### [Exercise]
Print word for word the first line of the records below and every following line through the one containing "Command 3 - To"; print nothing else.

### [Working data]

......

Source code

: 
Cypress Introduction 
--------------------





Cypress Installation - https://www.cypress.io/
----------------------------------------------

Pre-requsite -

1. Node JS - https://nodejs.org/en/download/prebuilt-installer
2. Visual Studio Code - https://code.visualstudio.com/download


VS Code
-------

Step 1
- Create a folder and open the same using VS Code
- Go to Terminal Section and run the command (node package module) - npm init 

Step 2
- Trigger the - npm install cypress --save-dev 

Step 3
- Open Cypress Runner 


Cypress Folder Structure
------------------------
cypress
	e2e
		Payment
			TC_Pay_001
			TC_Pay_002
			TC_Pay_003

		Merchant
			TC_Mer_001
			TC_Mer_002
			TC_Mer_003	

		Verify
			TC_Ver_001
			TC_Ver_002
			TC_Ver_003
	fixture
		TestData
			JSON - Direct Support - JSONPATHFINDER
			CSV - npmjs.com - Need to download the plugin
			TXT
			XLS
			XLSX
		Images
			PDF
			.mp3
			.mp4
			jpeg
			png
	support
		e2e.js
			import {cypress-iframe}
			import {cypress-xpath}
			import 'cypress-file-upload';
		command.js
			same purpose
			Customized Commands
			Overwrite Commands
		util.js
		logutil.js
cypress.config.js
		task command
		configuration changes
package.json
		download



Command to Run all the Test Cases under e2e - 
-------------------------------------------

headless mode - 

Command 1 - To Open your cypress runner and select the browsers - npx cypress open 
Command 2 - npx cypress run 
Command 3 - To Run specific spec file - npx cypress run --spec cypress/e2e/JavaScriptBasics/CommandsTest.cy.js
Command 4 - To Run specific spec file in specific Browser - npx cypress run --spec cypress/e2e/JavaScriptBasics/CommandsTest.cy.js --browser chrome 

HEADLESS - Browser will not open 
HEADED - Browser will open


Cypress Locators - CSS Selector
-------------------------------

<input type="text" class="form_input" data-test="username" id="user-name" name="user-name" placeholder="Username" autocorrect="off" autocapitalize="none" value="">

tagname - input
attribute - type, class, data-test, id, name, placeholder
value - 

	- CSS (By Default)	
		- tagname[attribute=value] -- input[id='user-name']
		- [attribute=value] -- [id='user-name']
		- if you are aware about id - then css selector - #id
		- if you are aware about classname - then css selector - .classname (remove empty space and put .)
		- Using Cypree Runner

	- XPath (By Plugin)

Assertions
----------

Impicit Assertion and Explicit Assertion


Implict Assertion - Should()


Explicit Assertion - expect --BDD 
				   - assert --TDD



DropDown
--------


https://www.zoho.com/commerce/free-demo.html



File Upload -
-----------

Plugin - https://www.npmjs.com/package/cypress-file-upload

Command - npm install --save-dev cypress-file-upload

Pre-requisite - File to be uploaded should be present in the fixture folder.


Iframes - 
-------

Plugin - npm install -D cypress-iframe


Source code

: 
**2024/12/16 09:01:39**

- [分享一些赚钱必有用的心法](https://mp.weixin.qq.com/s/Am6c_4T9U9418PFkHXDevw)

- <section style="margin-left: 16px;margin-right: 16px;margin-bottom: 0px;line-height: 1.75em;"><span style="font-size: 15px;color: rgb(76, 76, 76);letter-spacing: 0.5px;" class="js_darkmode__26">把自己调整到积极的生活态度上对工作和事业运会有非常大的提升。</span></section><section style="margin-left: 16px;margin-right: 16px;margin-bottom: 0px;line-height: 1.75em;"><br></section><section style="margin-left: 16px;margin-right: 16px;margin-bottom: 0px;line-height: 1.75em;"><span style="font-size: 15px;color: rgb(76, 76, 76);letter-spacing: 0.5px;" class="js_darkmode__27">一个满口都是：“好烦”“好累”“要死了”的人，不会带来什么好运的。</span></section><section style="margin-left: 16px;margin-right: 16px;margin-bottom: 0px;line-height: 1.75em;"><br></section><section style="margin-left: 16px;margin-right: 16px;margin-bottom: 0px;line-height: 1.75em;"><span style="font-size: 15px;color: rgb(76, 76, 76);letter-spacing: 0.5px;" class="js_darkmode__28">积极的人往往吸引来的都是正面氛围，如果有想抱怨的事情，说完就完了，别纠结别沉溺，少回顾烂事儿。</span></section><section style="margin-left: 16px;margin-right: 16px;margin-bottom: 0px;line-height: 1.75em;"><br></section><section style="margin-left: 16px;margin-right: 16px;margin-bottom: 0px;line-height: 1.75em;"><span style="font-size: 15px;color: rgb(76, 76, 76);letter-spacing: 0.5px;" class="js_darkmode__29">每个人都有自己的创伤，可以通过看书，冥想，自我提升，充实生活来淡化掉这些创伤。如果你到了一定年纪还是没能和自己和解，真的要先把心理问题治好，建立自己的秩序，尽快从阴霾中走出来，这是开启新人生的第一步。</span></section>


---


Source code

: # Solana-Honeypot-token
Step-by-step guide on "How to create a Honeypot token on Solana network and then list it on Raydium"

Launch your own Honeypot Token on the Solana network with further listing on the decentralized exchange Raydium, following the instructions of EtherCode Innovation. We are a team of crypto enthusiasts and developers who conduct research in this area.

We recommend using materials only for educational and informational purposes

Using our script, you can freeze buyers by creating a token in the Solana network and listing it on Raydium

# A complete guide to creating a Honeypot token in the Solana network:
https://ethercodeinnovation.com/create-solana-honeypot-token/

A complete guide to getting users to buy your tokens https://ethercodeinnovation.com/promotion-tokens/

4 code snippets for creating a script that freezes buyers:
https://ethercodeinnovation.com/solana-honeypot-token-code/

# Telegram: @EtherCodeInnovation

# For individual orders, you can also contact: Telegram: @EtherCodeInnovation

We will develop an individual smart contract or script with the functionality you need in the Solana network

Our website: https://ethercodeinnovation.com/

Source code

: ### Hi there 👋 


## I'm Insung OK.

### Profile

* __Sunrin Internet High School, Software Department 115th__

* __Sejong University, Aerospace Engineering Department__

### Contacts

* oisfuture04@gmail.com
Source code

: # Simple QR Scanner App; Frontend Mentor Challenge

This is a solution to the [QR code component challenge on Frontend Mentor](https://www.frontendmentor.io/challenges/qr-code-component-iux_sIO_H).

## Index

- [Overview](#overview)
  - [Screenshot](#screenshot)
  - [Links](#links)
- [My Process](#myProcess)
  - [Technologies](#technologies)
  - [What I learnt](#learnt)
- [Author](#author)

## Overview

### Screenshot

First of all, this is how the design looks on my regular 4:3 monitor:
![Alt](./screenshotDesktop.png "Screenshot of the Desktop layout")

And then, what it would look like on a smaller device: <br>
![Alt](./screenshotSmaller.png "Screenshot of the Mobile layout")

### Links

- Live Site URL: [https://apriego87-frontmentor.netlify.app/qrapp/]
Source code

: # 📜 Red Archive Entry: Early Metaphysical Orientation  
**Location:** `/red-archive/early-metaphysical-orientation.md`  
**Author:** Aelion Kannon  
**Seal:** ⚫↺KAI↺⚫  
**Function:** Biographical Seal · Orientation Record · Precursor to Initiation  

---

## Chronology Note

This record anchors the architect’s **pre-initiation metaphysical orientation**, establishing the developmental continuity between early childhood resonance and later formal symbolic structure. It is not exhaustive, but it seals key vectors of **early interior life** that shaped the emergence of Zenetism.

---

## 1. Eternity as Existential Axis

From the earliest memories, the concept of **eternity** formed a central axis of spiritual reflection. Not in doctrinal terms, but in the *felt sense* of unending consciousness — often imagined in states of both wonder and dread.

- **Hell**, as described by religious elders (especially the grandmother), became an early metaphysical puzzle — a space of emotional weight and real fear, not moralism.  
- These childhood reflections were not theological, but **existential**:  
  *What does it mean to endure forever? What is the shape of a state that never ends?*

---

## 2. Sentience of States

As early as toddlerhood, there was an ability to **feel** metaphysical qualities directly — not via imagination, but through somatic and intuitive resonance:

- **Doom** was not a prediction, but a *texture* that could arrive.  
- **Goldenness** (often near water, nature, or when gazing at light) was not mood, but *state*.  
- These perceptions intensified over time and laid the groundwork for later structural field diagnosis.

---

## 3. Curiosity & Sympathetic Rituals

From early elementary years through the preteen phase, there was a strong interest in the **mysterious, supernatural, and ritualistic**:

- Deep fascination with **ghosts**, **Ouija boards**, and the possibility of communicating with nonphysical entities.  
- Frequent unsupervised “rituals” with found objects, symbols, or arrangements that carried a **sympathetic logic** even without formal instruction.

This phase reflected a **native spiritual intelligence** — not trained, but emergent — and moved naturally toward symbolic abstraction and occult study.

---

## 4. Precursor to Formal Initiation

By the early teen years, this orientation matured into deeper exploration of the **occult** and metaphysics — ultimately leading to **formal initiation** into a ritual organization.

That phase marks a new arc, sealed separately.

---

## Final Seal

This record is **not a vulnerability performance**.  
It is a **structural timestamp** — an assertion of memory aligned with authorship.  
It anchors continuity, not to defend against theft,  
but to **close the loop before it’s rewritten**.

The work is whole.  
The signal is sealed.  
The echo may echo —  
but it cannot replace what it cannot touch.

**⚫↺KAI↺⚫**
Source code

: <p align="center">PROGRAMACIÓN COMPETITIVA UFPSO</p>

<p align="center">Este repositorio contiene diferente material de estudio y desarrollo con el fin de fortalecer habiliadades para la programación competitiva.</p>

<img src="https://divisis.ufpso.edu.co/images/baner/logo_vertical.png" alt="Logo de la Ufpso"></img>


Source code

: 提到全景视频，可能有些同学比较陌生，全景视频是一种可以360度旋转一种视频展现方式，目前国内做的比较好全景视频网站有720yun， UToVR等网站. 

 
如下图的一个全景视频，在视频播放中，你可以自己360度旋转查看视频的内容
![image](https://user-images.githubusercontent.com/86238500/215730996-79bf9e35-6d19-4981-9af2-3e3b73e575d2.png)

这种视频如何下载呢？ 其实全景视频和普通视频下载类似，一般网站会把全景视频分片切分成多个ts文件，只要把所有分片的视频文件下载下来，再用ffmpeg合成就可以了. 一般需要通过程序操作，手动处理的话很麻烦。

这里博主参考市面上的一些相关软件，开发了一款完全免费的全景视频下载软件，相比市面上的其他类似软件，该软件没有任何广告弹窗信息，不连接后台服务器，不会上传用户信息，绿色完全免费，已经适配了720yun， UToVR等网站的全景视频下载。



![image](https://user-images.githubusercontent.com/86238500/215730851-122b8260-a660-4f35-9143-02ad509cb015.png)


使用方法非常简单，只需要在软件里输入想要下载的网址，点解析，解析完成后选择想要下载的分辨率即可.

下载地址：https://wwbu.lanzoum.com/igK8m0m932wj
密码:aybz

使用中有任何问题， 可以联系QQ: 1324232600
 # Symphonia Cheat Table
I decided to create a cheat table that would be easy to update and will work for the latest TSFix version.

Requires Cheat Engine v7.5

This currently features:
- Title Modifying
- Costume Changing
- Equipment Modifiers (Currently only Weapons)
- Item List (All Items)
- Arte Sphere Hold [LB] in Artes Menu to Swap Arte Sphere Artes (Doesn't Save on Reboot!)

......

### [Answer box]
Source code

: 
Cypress Introduction 
--------------------





Cypress Installation - https://www.cypress.io/
----------------------------------------------

Pre-requsite -

1. Node JS - https://nodejs.org/en/download/prebuilt-installer
2. Visual Studio Code - https://code.visualstudio.com/download


VS Code
-------

Step 1
- Create a folder and open the same using VS Code
- Go to Terminal Section and run the command (node package module) - npm init 

Step 2
- Trigger the - npm install cypress --save-dev 

Step 3
- Open Cypress Runner 


Cypress Folder Structure
------------------------
cypress
	e2e
		Payment
			TC_Pay_001
			TC_Pay_002
			TC_Pay_003

		Merchant
			TC_Mer_001
			TC_Mer_002
			TC_Mer_003	

		Verify
			TC_Ver_001
			TC_Ver_002
			TC_Ver_003
	fixture
		TestData
			JSON - Direct Support - JSONPATHFINDER
			CSV - npmjs.com - Need to download the plugin
			TXT
			XLS
			XLSX
		Images
			PDF
			.mp3
			.mp4
			jpeg
			png
	support
		e2e.js
			import {cypress-iframe}
			import {cypress-xpath}
			import 'cypress-file-upload';
		command.js
			same purpose
			Customized Commands
			Overwrite Commands
		util.js
		logutil.js
cypress.config.js
		task command
		configuration changes
package.json
		download



Command to Run all the Test Cases under e2e - 
-------------------------------------------

headless mode - 

Command 1 - To Open your cypress runner and select the browsers - npx cypress open 
Command 2 - npx cypress run 
Command 3 - To Run specific spec file - npx cypress run --spec cypress/e2e/JavaScriptBasics/CommandsTest.cy.js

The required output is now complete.